Ein Blick auf die Karte zeigt der Patient ist Kasse,
der Notarzt schüttelt den Kopf und denkt: Na Klasse!
Jetzt steh ich hier mit meinem Patienten Seite an Seite,
wie bekomm ich den nun weg ohne die Klinik macht pleite.

Ein Hubschrauber ist teuer der Rettungswagen ist es auch,
eine gute alte Schubkarre der Notarzt jetzt braucht.
Eine Karre find‘ der Notarzt hinter dem Haus im Schuppen,
mit Mühe und Not der Kranke dort hinein sich lässt wuppen.

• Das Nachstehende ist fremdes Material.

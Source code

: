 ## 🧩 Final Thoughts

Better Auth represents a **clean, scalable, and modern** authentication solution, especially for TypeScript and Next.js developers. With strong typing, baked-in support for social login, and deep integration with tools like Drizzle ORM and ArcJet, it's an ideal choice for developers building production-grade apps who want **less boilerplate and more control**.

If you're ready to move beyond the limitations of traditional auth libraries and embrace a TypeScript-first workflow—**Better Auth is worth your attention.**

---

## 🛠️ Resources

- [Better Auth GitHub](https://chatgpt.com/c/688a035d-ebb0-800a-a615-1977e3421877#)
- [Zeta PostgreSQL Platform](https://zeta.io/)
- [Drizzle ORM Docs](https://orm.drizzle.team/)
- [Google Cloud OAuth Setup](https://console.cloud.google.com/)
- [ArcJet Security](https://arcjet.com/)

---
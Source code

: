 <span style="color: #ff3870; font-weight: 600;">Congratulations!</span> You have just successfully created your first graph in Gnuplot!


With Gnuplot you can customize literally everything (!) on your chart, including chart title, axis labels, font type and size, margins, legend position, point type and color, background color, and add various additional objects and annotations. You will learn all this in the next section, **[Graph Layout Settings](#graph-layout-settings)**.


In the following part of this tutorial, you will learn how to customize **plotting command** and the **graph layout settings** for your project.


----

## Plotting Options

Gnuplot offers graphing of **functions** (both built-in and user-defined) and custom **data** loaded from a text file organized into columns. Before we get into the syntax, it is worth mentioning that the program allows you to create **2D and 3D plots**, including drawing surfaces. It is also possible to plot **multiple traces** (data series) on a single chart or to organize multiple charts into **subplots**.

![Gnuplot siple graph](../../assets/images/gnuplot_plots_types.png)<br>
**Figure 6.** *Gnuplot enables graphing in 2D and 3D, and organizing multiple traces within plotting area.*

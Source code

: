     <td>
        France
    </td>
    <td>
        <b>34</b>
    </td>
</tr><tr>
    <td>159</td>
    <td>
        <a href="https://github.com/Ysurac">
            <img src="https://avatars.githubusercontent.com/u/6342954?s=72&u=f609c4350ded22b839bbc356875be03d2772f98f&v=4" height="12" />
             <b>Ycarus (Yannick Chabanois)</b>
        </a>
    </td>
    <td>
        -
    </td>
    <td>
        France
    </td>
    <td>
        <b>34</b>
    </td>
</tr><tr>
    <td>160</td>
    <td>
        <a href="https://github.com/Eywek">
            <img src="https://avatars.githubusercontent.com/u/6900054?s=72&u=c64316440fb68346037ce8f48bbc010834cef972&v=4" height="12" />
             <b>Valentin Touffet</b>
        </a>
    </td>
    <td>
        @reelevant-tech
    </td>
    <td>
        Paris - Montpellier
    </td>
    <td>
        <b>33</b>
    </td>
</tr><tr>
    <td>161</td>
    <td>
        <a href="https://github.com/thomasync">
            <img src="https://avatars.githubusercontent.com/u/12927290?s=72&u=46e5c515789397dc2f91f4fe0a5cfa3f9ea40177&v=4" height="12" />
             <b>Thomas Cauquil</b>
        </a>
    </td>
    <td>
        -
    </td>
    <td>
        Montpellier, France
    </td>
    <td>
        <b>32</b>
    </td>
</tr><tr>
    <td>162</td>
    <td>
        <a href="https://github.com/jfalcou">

Der Stau ist lang die Straßen voll die Ampeln sind rot,
dass bringt den kranken Patienten so langsam in Not.
Der Weg zur Klinik noch weit doch der Notarzt nicht dumm,
er nimmt eine Abkürzung doch die Schubkarre kippt um.

Da liegt er nun der Patient in Matsch und Regen,
ohne Rettungswagen ist der dort nicht weg zu bewegen.
Nach vielen Stunden die Notaufnahme endlich erreicht,
der Patient jedoch mittlerweile einer Leiche gleicht.

Der Notarzt nun müde und völlig durchnässt,
er hofft dass der Chefarzt ihn nun ins Bettchen lässt.
Bis zum nächsten Alarm begib ich mich zur Ruh,
auch ohne Propofol mach ich jetzt die Augen zu.